• _TASK PROMPT_:
Please count how many lines below contain the word "Business" and reply with only that number.
######
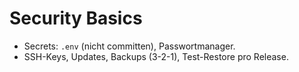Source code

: # Security Basics
- Secrets: `.env` (nicht committen), Passwortmanager.
- SSH-Keys, Updates, Backups (3-2-1), Test-Restore pro Release.
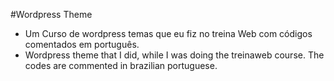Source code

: #Wordpress Theme
<ul>
<li>Um Curso de wordpress temas que eu fiz no treina Web com códigos comentados em português.</li>
<li>Wordpress theme that I did, while I was doing the treinaweb course. The codes are commented in brazilian portuguese.</li>  
</ul>
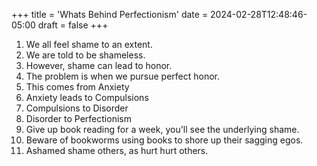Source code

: +++
title = 'Whats Behind Perfectionism'
date = 2024-02-28T12:48:46-05:00
draft = false
+++

1. We all feel shame to an extent.
2. We are told to be shameless.
3. However, shame can lead to honor.
4. The problem is when we pursue perfect honor.
5. This comes from Anxiety
6. Anxiety leads to Compulsions
7. Compulsions to Disorder
8. Disorder to Perfectionism
9. Give up book reading for a week, you'll see the underlying shame.
10. Beware of bookworms using books to shore up their sagging egos. 
11. Ashamed shame others, as hurt hurt others. 
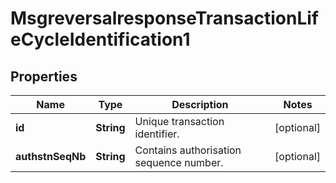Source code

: 

# MsgreversalresponseTransactionLifeCycleIdentification1

## Properties

Name | Type | Description | Notes
------------ | ------------- | ------------- | -------------
**id** | **String** | Unique transaction identifier. |  [optional]
**authstnSeqNb** | **String** | Contains authorisation sequence number. |  [optional]




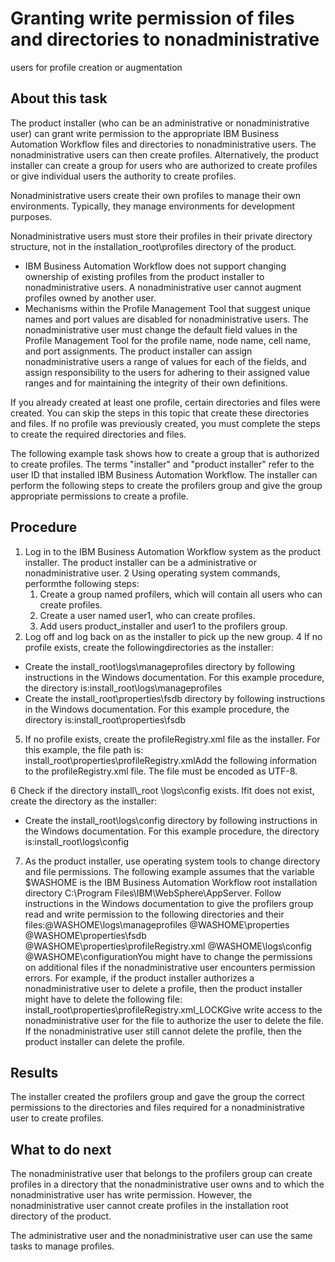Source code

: # Granting write permission of files and directories to nonadministrative
users for profile creation or augmentation

## About this task

The
product installer (who can be an administrative or nonadministrative
user) can grant write permission to the appropriate IBM Business Automation Workflow files
and directories to nonadministrative users. The nonadministrative
users can then create profiles. Alternatively, the product installer
can create a group for users who are authorized to create profiles
or give individual users the authority to create profiles.

Nonadministrative
users create their own profiles to manage their own environments.
Typically, they manage environments for development purposes.

Nonadministrative
users must store their profiles in their private directory structure,
not in the installation\_root\profiles directory
of the product.

- IBM Business Automation Workflow does
not support changing ownership of existing profiles from the product
installer to nonadministrative users. A nonadministrative user cannot
augment profiles owned by another user.
- Mechanisms within the Profile Management Tool that suggest unique
names and port values are disabled for nonadministrative users. The
nonadministrative user must change the default field values in the
Profile Management Tool for the profile name, node name, cell name,
and port assignments. The product installer can assign nonadministrative
users a range of values for each of the fields, and assign responsibility
to the users for adhering to their assigned value ranges and for maintaining
the integrity of their own definitions.

If you already created at least
one profile, certain directories and files were created. You can skip
the steps in this topic that create these directories and files. If
no profile was previously created, you must complete the steps to
create the required directories and files.

The
following example task shows how to create a group that is authorized
to create profiles. The terms "installer" and "product installer"
refer to the user ID that installed IBM Business Automation Workflow. The
installer can perform the following steps to create the profilers group
and give the group appropriate permissions to create a profile.

## Procedure

1. Log in to the IBM Business Automation Workflow system
as the product installer. The product installer can be
a administrative or nonadministrative user.
2 Using operating system commands, performthe following steps:
    1. Create a group named profilers, which
will contain all users who can create profiles.
    2. Create a user named user1, who can
create profiles.
    3. Add users product\_installer and user1 to
the profilers group.
3. Log off and log back on as the installer to
pick up the new group.
4 If no profile exists, create the followingdirectories as the installer:

- Create the install\_root\logs\manageprofiles directory
by following instructions in the Windows documentation.
For this example procedure, the directory is:install\_root\logs\manageprofiles
- Create the install\_root\properties\fsdb directory
by following instructions in the Windows documentation.
For this example procedure, the directory is:install\_root\properties\fsdb
5. If no profile exists, create the profileRegistry.xml file
as the installer. For this example, the file path is: install\_root\properties\profileRegistry.xmlAdd
the following information to the profileRegistry.xml file.
The file must be encoded as UTF-8.<?xml version="1.0" encoding="UTF-8"?>
<profiles/>
6 Check if the directory install\_root \logs\config exists. Ifit does not exist, create the directory as the installer:

- Create the install\_root\logs\config directory by following
instructions in the Windows documentation. For this
example procedure, the directory
is:install\_root\logs\config
7. As the product installer, use operating
system tools to change directory and file permissions.   The following example assumes that the variable $WASHOME is the IBM Business Automation Workflow root installation directory C:\Program Files\IBM\WebSphere\AppServer. Follow instructions in the Windows documentation to give the profilers group read and write permission
to the following directories and their
files:@WASHOME\logs\manageprofiles
@WASHOME\properties
@WASHOME\properties\fsdb
@WASHOME\properties\profileRegistry.xml
@WASHOME\logs\config
@WASHOME\configurationYou
might have to change the permissions on additional files if the nonadministrative user encounters
permission errors. For example, if the product installer authorizes a nonadministrative user to
delete a profile, then the product installer might have to delete the following file:
install\_root\properties\profileRegistry.xml\_LOCKGive write
access to the nonadministrative user for the file to authorize the user to delete the file. If the
nonadministrative user still cannot delete the profile, then the product installer can delete the
profile.

## Results

The installer created the profilers group
and gave the group the correct permissions to the directories and
files required for a nonadministrative user to create profiles.

## What to do next

The nonadministrative user that belongs
to the profilers group can create profiles in a directory
that the nonadministrative user owns and to which the nonadministrative
user has write permission. However, the nonadministrative user cannot
create profiles in the installation root directory of the product.

The
administrative user and the nonadministrative user can use the same
tasks to manage profiles.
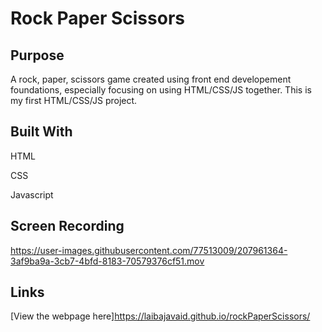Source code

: # Rock Paper Scissors

## Purpose
A rock, paper, scissors game created using front end developement foundations, especially focusing on using HTML/CSS/JS together. This is my first HTML/CSS/JS project. 


## Built With
HTML

CSS

Javascript

## Screen Recording

https://user-images.githubusercontent.com/77513009/207961364-3af9ba9a-3cb7-4bfd-8183-70579376cf51.mov

## Links
[View the webpage here]https://laibajavaid.github.io/rockPaperScissors/
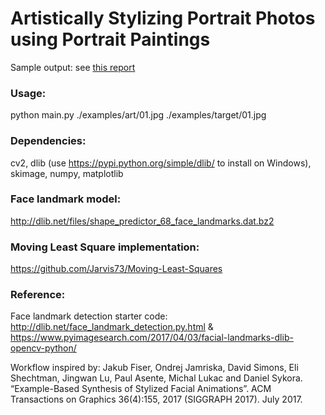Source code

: # Artistically Stylizing Portrait Photos using Portrait Paintings
Sample output: see [this report](https://github.com/yujinz/art-face/blob/master/documents/CS543%20Project%20Final%20Report.pdf)

### Usage:
python main.py ./examples/art/01.jpg ./examples/target/01.jpg

### Dependencies:
cv2, dlib (use https://pypi.python.org/simple/dlib/ to install on Windows), skimage, numpy, matplotlib

### Face landmark model:
http://dlib.net/files/shape_predictor_68_face_landmarks.dat.bz2

### Moving Least Square implementation: 
https://github.com/Jarvis73/Moving-Least-Squares 

### Reference:
Face landmark detection starter code: http://dlib.net/face_landmark_detection.py.html & https://www.pyimagesearch.com/2017/04/03/facial-landmarks-dlib-opencv-python/

Workflow inspired by: Jakub Fiser, Ondrej Jamriska, David Simons, Eli Shechtman, Jingwan Lu, Paul Asente, Michal Lukac and Daniel Sykora. “Example-Based Synthesis of Stylized Facial Animations”. ACM Transactions on Graphics 36(4):155, 2017 (SIGGRAPH 2017). July 2017.

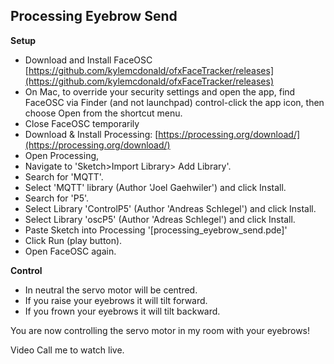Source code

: ﻿## Processing Eyebrow Send

**Setup**

 - Download and Install FaceOSC [https://github.com/kylemcdonald/ofxFaceTracker/releases](https://github.com/kylemcdonald/ofxFaceTracker/releases)
 - On Mac, to override your security settings and open the app, find FaceOSC via Finder (and not launchpad) control-click the app icon, then choose Open from the shortcut menu.
 - Close FaceOSC temporarily
 - Download  & Install Processing: [https://processing.org/download/](https://processing.org/download/)
 -  Open Processing,
 - Navigate to 'Sketch>Import Library> Add Library'.
 - Search for 'MQTT'.
 - Select 'MQTT' library (Author 'Joel Gaehwiler') and click Install.
 - Search for 'P5'.
 - Select Library 'ControlP5' (Author 'Andreas Schlegel') and click Install.
 - Select Library 'oscP5' (Author 'Adreas Schlegel') and click Install.
 - Paste Sketch into Processing '[processing_eyebrow_send.pde]'
 - Click Run (play button).
 - Open FaceOSC again.


**Control**

 - In neutral the servo motor will be centred.
 - If you raise your eyebrows it will tilt forward.
 - If you frown your eyebrows it will tilt backward.

You are now controlling the servo motor in my room with your eyebrows!

Video Call me to watch live.
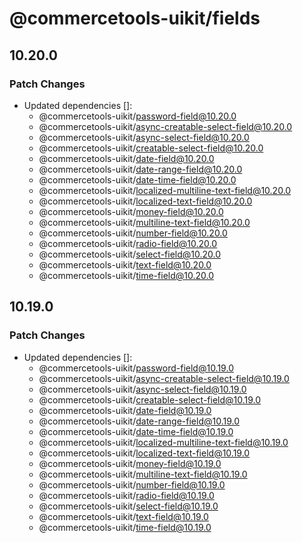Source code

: # @commercetools-uikit/fields

## 10.20.0

### Patch Changes

- Updated dependencies []:
  - @commercetools-uikit/password-field@10.20.0
  - @commercetools-uikit/async-creatable-select-field@10.20.0
  - @commercetools-uikit/async-select-field@10.20.0
  - @commercetools-uikit/creatable-select-field@10.20.0
  - @commercetools-uikit/date-field@10.20.0
  - @commercetools-uikit/date-range-field@10.20.0
  - @commercetools-uikit/date-time-field@10.20.0
  - @commercetools-uikit/localized-multiline-text-field@10.20.0
  - @commercetools-uikit/localized-text-field@10.20.0
  - @commercetools-uikit/money-field@10.20.0
  - @commercetools-uikit/multiline-text-field@10.20.0
  - @commercetools-uikit/number-field@10.20.0
  - @commercetools-uikit/radio-field@10.20.0
  - @commercetools-uikit/select-field@10.20.0
  - @commercetools-uikit/text-field@10.20.0
  - @commercetools-uikit/time-field@10.20.0

## 10.19.0

### Patch Changes

- Updated dependencies []:
  - @commercetools-uikit/password-field@10.19.0
  - @commercetools-uikit/async-creatable-select-field@10.19.0
  - @commercetools-uikit/async-select-field@10.19.0
  - @commercetools-uikit/creatable-select-field@10.19.0
  - @commercetools-uikit/date-field@10.19.0
  - @commercetools-uikit/date-range-field@10.19.0
  - @commercetools-uikit/date-time-field@10.19.0
  - @commercetools-uikit/localized-multiline-text-field@10.19.0
  - @commercetools-uikit/localized-text-field@10.19.0
  - @commercetools-uikit/money-field@10.19.0
  - @commercetools-uikit/multiline-text-field@10.19.0
  - @commercetools-uikit/number-field@10.19.0
  - @commercetools-uikit/radio-field@10.19.0
  - @commercetools-uikit/select-field@10.19.0
  - @commercetools-uikit/text-field@10.19.0
  - @commercetools-uikit/time-field@10.19.0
######
• _EXERCISE RESPONSE_:
5